[Task prompt]: Transcribe the records below in their entirety, and leave out each image.
########################################
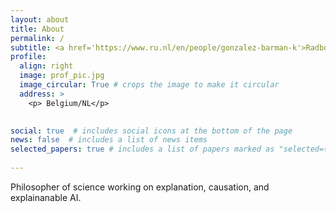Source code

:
```yaml
---
layout: about
title: About
permalink: /
subtitle: <a href='https://www.ru.nl/en/people/gonzalez-barman-k'>Radboud University</a>.  
profile:
  align: right
  image: prof_pic.jpg
  image_circular: True # crops the image to make it circular
  address: >
    <p> Belgium/NL</p>
 

social: true  # includes social icons at the bottom of the page
news: false  # includes a list of news items
selected_papers: true # includes a list of papers marked as "selected={true}"
  
---
```


Philosopher of science working on explanation, causation, and explainanable AI.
########################################
[Solution for this problem]:
Source code

:
```yaml
---
layout: about
title: About
permalink: /
subtitle: <a href='https://www.ru.nl/en/people/gonzalez-barman-k'>Radboud University</a>.  
profile:
  align: right
  image: prof_pic.jpg
  image_circular: True # crops the image to make it circular
  address: >
    <p> Belgium/NL</p>
 

social: true  # includes social icons at the bottom of the page
news: false  # includes a list of news items
selected_papers: true # includes a list of papers marked as "selected={true}"
  
---
```


Philosopher of science working on explanation, causation, and explainanable AI.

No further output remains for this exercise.